▶ _PROVIDED RECORDS_

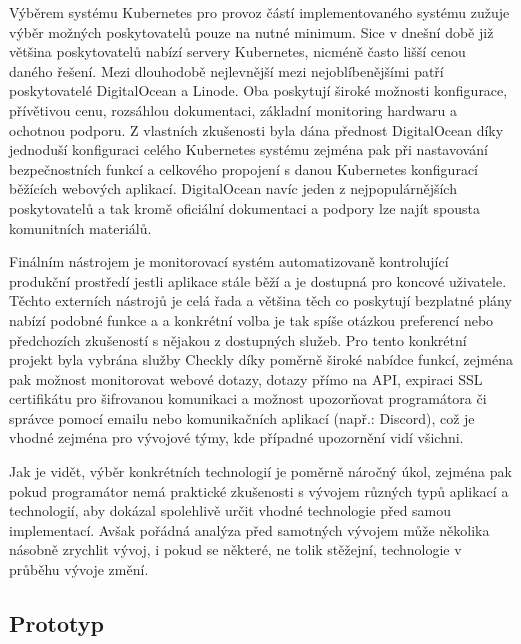 			Výběrem systému Kubernetes pro provoz částí implementovaného systému zužuje výběr možných poskytovatelů pouze na
			nutné minimum.
			Sice v dnešní době již většina poskytovatelů nabízí servery Kubernetes, nicméně často lišší cenou daného řešení.
			Mezi dlouhodobě nejlevnější mezi nejoblíbenějšími patří poskytovatelé DigitalOcean a Linode.
			Oba poskytují široké možnosti konfigurace, přívětivou cenu, rozsáhlou dokumentaci, základní monitoring hardwaru
			a ochotnou podporu.
			Z vlastních zkušenosti byla dána přednost DigitalOcean díky jednoduší konfiguraci celého Kubernetes systému
			zejména pak při nastavování bezpečnostních funkcí a celkového propojení s danou Kubernetes konfigurací běžících
			webových aplikací.
			DigitalOcean navíc jeden z nejpopulárnějších poskytovatelů a tak kromě oficiální dokumentaci a podpory lze
			najít spousta komunitních materiálů.

			Finálním nástrojem je monitorovací systém automatizovaně kontrolující produkční prostředí jestli aplikace
			stále běží a je dostupná pro koncové uživatele.
			Těchto externích nástrojů je celá řada a většina těch co poskytují bezplatné plány nabízí podobné funkce a
			a konkrétní volba je tak spíše otázkou preferencí nebo předchozích zkušeností s nějakou z dostupných služeb.
			Pro tento konkrétní projekt byla vybrána služby Checkly díky poměrně široké nabídce funkcí, zejména pak
			možnost monitorovat webové dotazy, dotazy přímo na \ac{API}, expiraci SSL certifikátu pro šifrovanou
			komunikaci a možnost upozorňovat programátora či správce pomocí emailu nebo komunikačních aplikací
			(např.: Discord), což je vhodné zejména pro vývojové týmy, kde případné upozornění vidí všichni.

	Jak je vidět, výběr konkrétních technologií je poměrně náročný úkol, zejména pak pokud programátor nemá praktické
	zkušenosti s vývojem různých typů aplikací a technologií, aby dokázal spolehlivě určit vhodné technologie před samou
	implementací.
	Avšak pořádná analýza před samotných vývojem může několika násobně zrychlit vývoj, i pokud se některé, ne tolik
	stěžejní, technologie v průběhu vývoje změní.

	\subsection{Prototyp}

▶ _TASK PROMPT_
When you reach the line holding "Sice v dnešní" in the records above, begin reproducing exactly, stop after the line holding "Těchto externích nástrojů", and output nothing else.

▶ _YOUR RESPONSE_
			Sice v dnešní době již většina poskytovatelů nabízí servery Kubernetes, nicméně často lišší cenou daného řešení.
			Mezi dlouhodobě nejlevnější mezi nejoblíbenějšími patří poskytovatelé DigitalOcean a Linode.
			Oba poskytují široké možnosti konfigurace, přívětivou cenu, rozsáhlou dokumentaci, základní monitoring hardwaru
			a ochotnou podporu.
			Z vlastních zkušenosti byla dána přednost DigitalOcean díky jednoduší konfiguraci celého Kubernetes systému
			zejména pak při nastavování bezpečnostních funkcí a celkového propojení s danou Kubernetes konfigurací běžících
			webových aplikací.
			DigitalOcean navíc jeden z nejpopulárnějších poskytovatelů a tak kromě oficiální dokumentaci a podpory lze
			najít spousta komunitních materiálů.

			Finálním nástrojem je monitorovací systém automatizovaně kontrolující produkční prostředí jestli aplikace
			stále běží a je dostupná pro koncové uživatele.
			Těchto externích nástrojů je celá řada a většina těch co poskytují bezplatné plány nabízí podobné funkce a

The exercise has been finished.